Puisque tu questionnes ton attirance envers les hommes, voici quelques questions que tu peux te poser : est-ce que je coucherais avec un homme ? Est-ce que je me sentirais à l’aise d’avoir un copain ? Est-ce que je me verrais nue avec un homme ? Quand je pense à mon avenir, est-ce que je m’imagine dans une relation à long terme avec un homme ? Je trouve que, malgré une certaine forme d’attirance pour les hommes, si cela ne te donne pas envie d’avoir des relations intimes ou une relation amoureuse avec eux, cela en dit déjà beaucoup.

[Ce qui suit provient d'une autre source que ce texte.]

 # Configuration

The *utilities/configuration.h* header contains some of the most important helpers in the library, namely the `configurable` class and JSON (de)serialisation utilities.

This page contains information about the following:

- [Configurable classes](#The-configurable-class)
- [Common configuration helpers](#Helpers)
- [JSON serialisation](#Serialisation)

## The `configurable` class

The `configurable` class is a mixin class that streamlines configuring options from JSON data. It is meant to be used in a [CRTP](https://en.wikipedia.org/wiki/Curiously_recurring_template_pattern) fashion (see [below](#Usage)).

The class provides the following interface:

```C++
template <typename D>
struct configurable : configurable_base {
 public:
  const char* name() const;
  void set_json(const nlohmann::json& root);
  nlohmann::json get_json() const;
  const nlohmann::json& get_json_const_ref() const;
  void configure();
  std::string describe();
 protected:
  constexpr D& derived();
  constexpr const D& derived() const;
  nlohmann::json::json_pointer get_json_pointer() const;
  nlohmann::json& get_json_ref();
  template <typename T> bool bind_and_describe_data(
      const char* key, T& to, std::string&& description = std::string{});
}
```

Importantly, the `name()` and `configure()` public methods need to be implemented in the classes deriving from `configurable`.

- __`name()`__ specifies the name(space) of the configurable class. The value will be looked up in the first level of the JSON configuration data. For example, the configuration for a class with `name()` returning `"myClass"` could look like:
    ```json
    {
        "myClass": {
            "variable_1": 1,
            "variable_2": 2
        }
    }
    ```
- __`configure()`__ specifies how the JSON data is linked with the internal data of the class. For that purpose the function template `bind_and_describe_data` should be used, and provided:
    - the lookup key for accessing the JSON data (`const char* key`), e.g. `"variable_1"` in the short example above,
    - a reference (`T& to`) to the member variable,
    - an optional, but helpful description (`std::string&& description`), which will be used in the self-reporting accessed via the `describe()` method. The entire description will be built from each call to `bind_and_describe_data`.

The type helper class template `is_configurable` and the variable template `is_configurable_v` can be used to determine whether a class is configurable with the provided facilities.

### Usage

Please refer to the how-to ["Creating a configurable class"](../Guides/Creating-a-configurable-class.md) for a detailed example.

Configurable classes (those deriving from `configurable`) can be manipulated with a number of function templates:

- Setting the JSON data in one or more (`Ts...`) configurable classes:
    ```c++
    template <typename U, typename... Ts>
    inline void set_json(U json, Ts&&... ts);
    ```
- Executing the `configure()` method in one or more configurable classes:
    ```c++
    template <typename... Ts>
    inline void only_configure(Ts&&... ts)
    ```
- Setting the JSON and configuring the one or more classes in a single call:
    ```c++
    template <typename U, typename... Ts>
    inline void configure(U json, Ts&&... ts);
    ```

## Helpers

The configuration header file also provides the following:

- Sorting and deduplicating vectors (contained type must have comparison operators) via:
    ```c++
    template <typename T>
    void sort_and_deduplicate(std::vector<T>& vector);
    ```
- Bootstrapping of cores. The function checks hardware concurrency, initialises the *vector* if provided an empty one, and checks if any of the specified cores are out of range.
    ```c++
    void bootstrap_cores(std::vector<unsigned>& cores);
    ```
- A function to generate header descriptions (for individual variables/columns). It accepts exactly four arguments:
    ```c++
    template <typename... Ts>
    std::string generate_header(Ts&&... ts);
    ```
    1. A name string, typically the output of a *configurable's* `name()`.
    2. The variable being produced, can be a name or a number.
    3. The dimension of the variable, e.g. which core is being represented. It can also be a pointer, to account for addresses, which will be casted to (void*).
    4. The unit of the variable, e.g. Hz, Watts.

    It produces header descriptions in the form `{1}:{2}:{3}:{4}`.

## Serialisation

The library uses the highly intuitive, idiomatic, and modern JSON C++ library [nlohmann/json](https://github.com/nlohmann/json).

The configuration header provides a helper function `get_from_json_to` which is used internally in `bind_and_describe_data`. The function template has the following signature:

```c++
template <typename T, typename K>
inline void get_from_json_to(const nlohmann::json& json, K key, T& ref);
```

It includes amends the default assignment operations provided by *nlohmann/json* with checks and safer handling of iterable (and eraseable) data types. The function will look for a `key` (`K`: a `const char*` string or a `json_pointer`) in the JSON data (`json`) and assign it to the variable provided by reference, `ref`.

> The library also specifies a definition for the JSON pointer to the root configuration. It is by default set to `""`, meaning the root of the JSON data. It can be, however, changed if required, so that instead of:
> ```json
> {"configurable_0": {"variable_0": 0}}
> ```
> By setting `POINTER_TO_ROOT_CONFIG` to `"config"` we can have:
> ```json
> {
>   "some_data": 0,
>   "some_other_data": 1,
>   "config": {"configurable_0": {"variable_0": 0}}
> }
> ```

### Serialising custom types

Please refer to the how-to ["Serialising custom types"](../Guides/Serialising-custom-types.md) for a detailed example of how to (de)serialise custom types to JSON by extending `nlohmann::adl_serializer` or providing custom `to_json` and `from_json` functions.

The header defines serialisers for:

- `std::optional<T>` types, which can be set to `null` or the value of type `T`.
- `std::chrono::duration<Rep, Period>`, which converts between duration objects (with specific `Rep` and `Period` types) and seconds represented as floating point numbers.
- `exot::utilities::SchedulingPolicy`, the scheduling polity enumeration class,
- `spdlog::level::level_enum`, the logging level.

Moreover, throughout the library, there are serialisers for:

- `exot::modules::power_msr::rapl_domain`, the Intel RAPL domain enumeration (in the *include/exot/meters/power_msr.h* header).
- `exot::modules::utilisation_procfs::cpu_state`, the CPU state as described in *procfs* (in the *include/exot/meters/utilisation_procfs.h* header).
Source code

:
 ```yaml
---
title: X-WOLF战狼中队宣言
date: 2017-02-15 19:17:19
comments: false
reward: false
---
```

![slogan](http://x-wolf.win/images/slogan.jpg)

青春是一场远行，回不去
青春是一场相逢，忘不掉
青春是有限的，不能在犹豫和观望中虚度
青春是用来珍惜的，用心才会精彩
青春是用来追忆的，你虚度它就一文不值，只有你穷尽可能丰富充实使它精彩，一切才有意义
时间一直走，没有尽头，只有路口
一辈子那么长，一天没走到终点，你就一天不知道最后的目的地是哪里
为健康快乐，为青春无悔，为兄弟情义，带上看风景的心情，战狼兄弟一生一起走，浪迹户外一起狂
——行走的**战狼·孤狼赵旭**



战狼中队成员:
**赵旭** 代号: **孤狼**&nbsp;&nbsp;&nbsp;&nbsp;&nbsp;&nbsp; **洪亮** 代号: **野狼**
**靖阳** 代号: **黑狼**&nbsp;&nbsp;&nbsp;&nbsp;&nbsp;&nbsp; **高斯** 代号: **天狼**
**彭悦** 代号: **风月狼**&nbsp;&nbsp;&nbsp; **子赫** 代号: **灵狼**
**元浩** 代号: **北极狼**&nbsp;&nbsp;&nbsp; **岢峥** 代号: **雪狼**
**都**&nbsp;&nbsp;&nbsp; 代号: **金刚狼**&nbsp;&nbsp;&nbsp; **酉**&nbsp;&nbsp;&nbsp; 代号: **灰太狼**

Les hommes peuvent être très attirants ! Et je dis ça en tant que personne qui s’identifie comme lesbienne. Mais cela ne veut pas nécessairement dire que je veux coucher avec eux. Mais j’entends que tu as déjà essayé d’embrasser un garçon et que tu n’as pas aimé, et que tu n’aimes pas non plus quand les choses deviennent sérieuses avec les hommes. Il est tout à fait possible que ce soit juste les hommes avec qui tu as été impliquée, mais il est aussi valide d’interpréter, à partir de ces expériences, que tu n’es pas attirée par les hommes de cette manière. Au final, tu es la seule personne qui sait ce que tu ressens.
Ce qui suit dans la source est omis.